WOMBman in Agriculture
- Kerry Hoffschneider

- 1 day ago
- 5 min read
Updated: 13 minutes ago

You won’t see the photo of the series of women cradling each other’s descendants on any billboard advertising the future of agriculture. Yet, that photo, and the one on the left, is what moves me to not give up on the Heartland I love with all my heart.
The women in the photograph from left and the key attributes they taught me:
Grandma Laura (Strobel) Tonniges showed us resolve, class, style, and courage with limited means. She was generous, determined, and a caregiver, raising her own siblings and later even starting a small nursing home in her own home.
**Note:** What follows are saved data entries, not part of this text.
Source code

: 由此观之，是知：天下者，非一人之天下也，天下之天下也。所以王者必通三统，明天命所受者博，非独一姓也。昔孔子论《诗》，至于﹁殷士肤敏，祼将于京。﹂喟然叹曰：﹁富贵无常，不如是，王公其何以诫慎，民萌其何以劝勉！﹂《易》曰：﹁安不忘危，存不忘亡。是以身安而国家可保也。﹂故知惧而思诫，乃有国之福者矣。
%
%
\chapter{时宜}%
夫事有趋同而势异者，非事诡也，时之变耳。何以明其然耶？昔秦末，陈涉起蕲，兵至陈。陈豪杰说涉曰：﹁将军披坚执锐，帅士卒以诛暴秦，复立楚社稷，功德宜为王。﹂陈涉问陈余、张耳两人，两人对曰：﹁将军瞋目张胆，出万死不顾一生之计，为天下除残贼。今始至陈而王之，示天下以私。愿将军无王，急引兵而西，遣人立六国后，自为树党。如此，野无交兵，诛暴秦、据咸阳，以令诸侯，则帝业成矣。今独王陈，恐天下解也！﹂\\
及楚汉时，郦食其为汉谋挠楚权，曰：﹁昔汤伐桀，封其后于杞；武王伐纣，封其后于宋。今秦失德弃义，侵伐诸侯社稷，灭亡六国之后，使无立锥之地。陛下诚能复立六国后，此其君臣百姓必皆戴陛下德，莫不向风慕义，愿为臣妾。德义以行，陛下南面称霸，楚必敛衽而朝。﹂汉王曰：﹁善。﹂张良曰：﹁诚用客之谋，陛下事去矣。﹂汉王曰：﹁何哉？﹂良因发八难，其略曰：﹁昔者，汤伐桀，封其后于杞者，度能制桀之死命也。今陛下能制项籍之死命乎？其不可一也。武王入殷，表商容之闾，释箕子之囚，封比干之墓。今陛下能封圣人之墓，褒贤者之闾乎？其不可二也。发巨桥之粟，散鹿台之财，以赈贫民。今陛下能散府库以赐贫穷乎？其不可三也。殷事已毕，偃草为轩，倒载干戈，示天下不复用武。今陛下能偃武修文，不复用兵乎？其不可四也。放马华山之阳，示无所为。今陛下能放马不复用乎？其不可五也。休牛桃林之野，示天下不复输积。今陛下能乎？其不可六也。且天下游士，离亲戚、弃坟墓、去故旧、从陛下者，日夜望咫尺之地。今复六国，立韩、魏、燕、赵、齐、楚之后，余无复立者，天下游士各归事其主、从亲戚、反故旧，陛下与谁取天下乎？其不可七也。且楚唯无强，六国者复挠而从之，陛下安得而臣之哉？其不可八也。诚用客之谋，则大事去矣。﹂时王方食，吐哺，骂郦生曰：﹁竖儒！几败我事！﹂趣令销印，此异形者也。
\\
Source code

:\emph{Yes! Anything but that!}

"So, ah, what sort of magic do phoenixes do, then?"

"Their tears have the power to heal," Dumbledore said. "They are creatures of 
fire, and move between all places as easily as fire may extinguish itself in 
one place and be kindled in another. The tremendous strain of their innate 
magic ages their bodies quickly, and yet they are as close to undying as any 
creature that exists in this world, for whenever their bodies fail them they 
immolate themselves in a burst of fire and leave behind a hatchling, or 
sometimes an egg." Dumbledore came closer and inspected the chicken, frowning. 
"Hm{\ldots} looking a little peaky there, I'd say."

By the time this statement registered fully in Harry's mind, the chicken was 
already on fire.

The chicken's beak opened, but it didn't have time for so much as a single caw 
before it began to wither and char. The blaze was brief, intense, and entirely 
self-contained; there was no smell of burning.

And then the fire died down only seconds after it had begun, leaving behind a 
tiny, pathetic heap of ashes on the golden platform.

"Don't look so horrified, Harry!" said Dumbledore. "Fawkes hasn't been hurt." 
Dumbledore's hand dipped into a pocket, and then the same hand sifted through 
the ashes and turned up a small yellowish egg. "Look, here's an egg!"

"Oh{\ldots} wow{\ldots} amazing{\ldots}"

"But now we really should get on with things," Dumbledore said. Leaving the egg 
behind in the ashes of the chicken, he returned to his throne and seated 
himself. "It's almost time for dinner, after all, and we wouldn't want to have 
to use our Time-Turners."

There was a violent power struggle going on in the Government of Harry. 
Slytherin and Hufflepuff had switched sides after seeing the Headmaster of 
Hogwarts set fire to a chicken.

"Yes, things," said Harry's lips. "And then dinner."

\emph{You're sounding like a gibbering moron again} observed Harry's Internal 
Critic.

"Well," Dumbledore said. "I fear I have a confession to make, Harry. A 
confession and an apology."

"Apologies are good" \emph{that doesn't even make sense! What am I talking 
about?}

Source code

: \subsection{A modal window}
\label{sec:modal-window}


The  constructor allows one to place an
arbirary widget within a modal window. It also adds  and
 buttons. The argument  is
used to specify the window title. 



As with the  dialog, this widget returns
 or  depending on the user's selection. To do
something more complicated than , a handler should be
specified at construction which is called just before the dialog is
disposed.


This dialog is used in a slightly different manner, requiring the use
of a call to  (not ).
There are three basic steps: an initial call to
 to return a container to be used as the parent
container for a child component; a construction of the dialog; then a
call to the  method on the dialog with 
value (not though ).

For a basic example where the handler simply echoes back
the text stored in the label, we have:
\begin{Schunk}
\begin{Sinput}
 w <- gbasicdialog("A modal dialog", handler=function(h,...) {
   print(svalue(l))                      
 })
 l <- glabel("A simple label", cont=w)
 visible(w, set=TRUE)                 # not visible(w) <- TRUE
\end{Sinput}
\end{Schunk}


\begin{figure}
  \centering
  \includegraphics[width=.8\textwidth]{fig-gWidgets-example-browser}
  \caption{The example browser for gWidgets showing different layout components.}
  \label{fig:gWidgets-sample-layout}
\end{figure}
She achieved schooling in nursing and was proud of that because it was achieved on a dream and a dime.
Grandma Ruth (Heine) Gonnerman was unapologetic about being a ceiling breaker, a college-educated woman when many women simply could not, or were not allowed, to advance their careers. We didn’t find out Grandma Heine was a nationally-awarded teacher until we read her obituary. She was a pragmatic, good-humored, lifelong learner, witty conversationalist, community volunteer, tireless mentor, and the family glue.
My mom showed me four, (far too short), years of presence I have felt forever with me. The memories I have of her are like an impressionistic painting of feelings: laughter, warmth, and acceptance combined with her sense of adventure and creativity.
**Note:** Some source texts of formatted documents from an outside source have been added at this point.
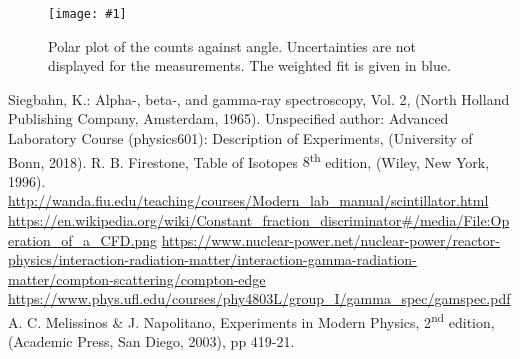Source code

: \documentclass[twocolumn]{article}
\newcommand{\insertFigure}[1]{%
   \texttt{[image: \#1]}%
}
\begin{document}
\begin{figure}
	\centering
	\insertFigure{polar.png}
	\caption{Polar plot of the counts against angle. Uncertainties are not displayed for the measurements. The weighted fit is given in blue.}
	\label{fig:polar}
\end{figure}

\begin{thebibliography}{9}

Siegbahn, K.: Alpha-, beta-, and gamma-ray spectroscopy, Vol. 2, (North Holland Publishing Company, Amsterdam, 1965).
Unspecified author: Advanced Laboratory Course (physics601): Description of Experiments, (University of Bonn, 2018).
R. B. Firestone, Table of Isotopes $8$\textsuperscript{th} edition, (Wiley, New York, 1996).
 \url{http://wanda.fiu.edu/teaching/courses/Modern_lab_manual/scintillator.html}
\url{https://en.wikipedia.org/wiki/Constant_fraction_discriminator#/media/File:Operation_of_a_CFD.png}
\url{https://www.nuclear-power.net/nuclear-power/reactor-physics/interaction-radiation-matter/interaction-gamma-radiation-matter/compton-scattering/compton-edge}
\url{https://www.phys.ufl.edu/courses/phy4803L/group_I/gamma_spec/gamspec.pdf}
A. C. Melissinos $\&$ J. Napolitano, Experiments in Modern Physics, 2\textsuperscript{nd} edition, (Academic Press, San Diego, 2003), pp 419-21.
\end{thebibliography}
\end{document}
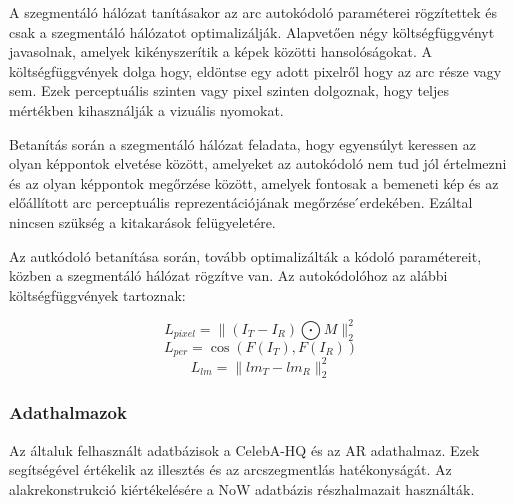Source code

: \documentclass[12pt,a4]{article}
\begin{document}
 	A szegmentáló hálózat tanításakor az arc autokódoló paraméterei
 	rögzítettek és csak a szegmentáló hálózatot optimalizálják. Alapvetően négy költségfüggvényt javasolnak, amelyek
 	kikényszerítik a képek közötti hansolóságokat. A költségfüggvények dolga
 	hogy, eldöntse egy adott pixelről hogy az arc része vagy sem. Ezek
    perceptuális szinten vagy pixel szinten dolgoznak, hogy teljes mértékben
 	kihasználják a vizuális nyomokat.
 	
 	Betanítás során a szegmentáló hálózat feladata, hogy egyensúlyt
 	keressen az olyan képpontok elvetése között, amelyeket az autokódoló nem
 	tud jól értelmezni és az olyan képpontok megőrzése között, amelyek fontosak
 	a bemeneti kép és az előállított arc perceptuális reprezentációjának megőrzése
 	́erdekében. Ezáltal nincsen szükség a kitakarások felügyeletére.
 	
 	Az autkódoló betanítása során, tovább optimalizálták a kódoló paramétereit, közben a szegmentáló hálózat rögzítve van. Az autokódolóhoz az alábbi költségfüggvények tartoznak:

    \begin{equation*}
    L_{pixel} = \parallel (I_{T} − I_{R}) \bigodot M \parallel _{2}^{2} 
    \end{equation*}
    \begin{equation*}
    L_{per} = \cos(F(I_{T}), F(I_{R}))    
    \end{equation*}
    \begin{equation*}
    L_{lm} = \parallel lm_{T} - lm_{R} \parallel _{2}^{2}  
    \end{equation*}

 	\subsubsection{Adathalmazok}
 	Az általuk felhasznált adatbázisok a CelebA-HQ és az AR adathalmaz.
 	Ezek segítségével értékelik az illesztés és az arcszegmentlás hatékonyságát.
 	Az alakrekonstrukció kiértékelésére a NoW adatbázis
 	részhalmazait használták.
 	
\end{document}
I miss all of them. I still walk with them. I daily reach for their presence.
I was their child and grandchild and the child of the outdoors. I spent most of my formative years inside my imagination, barefoot, skipping, and pretending. I circumvented the way others did things. I ran around on my own. I always had this dream though, to save the feeling I had with them and the land.
A feeling that a precious few neighbors gave me too, when times were simply tough for all of us at home on the farm. I ran away to warmth and acceptance, a different aura inside a different farmhouse, wherever my bicycle would traverse down those gravel roads. I would also rest under cottonwood trees and skip around in the mud. I wrote little stories, got covered in soil from head to toe, and I searched for myself.
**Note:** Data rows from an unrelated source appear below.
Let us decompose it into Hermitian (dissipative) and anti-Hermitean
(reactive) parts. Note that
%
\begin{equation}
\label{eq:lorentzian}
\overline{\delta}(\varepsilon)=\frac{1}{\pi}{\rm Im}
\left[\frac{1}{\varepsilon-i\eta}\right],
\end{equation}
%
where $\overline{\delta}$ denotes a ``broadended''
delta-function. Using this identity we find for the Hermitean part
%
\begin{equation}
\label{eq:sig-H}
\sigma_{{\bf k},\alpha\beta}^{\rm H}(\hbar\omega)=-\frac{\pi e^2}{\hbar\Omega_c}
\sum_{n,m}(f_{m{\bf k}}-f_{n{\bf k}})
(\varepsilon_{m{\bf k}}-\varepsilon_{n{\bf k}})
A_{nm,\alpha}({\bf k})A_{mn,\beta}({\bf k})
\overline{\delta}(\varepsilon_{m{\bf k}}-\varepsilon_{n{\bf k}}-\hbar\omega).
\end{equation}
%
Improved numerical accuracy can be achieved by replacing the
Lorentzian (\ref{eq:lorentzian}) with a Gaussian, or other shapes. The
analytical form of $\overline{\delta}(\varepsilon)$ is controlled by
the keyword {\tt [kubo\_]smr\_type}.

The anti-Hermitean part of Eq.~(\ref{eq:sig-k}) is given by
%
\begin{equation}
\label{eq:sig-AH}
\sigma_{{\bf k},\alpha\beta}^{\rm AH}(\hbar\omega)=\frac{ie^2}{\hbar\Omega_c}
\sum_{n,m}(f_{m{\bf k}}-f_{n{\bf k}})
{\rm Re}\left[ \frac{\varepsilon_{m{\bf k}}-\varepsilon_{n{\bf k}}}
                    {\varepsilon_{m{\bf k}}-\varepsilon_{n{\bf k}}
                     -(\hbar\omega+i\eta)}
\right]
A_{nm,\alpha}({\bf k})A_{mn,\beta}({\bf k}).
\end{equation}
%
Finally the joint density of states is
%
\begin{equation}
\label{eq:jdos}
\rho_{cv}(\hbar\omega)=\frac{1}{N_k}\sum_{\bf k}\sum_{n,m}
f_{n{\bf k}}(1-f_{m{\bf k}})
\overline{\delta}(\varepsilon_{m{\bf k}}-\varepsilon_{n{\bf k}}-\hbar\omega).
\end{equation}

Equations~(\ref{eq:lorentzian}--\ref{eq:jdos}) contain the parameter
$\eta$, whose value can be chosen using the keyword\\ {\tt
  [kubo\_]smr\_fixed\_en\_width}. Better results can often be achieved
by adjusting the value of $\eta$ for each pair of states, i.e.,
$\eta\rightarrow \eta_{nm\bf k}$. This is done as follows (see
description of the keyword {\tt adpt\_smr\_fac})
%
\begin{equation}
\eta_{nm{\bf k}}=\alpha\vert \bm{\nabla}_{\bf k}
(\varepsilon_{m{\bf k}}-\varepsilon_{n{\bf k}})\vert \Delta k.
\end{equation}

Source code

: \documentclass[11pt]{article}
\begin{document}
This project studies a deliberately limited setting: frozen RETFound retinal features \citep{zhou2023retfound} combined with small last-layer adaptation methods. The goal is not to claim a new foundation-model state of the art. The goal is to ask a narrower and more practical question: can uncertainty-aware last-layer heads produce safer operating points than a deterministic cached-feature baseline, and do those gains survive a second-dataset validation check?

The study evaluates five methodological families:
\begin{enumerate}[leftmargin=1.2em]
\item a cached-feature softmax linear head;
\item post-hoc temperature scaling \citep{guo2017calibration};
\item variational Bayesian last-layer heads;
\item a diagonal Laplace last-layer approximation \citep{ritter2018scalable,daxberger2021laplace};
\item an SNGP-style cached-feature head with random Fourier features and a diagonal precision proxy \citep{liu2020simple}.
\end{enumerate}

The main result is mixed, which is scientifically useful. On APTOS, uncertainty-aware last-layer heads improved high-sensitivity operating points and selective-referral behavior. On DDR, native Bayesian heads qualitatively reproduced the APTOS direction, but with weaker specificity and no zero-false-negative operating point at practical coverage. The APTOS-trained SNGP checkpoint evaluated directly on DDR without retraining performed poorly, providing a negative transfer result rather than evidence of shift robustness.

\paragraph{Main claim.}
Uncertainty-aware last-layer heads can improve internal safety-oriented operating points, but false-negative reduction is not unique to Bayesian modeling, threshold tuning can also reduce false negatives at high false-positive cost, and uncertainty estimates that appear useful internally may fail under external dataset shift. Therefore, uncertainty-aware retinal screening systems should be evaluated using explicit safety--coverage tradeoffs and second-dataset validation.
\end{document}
I also dispersed myself to others for attention and to survive. It got messy, and then it got better, and messy, and better, and so on ... Because I had to figure me out. I had to straighten myself out. Keep learning you know? It was very hard and good, and hard. Like life is for all people … good and hard.
After college and such I went ahead and gave ag business a try, to save the family farm and ranch. To save those feelings I felt on healthy farms with healthy families at kitchen tables and in mom and my grandmas’ arms.
But the global, conventional ag corporate business model and I didn’t jive. They “loved me” sort of (as much as there is love in corporate life). Love for someone who just wanted to bring back poetry to the plains butts up against corporate jets that just want to sell more seed corn to it. They appreciated my work ethic, my ability to help and stay out of the way too I suppose. But they didn’t really get my heart. My heart sewn like we all are, by design, seeded in a womb.
So, I had to design a business, a profession of my own, because none of the other ones I worked for suited me. Because, well, they couldn’t be me. Because I am the only me. As you are the only you. The world needs that full expression of the only you too.
That’s when I decided to become my core self, a WOMBman business owner in agriculture. But ultimately a woman from a womb with a womb, hoping to truly help. Help humans. Help earth.

My womb has given birth to all the children I will ever have. However, its influence on my profession to the world is not over. My goal has never been to be a man in a man’s world. It has been to be myself in a human world. We’re all humans in a human world. That’s really how I see things and feel things.
So the photos with this post would be the first billboard I would put up for “Hope Sojourns for the Heartland Powered by the Graze Master Group.”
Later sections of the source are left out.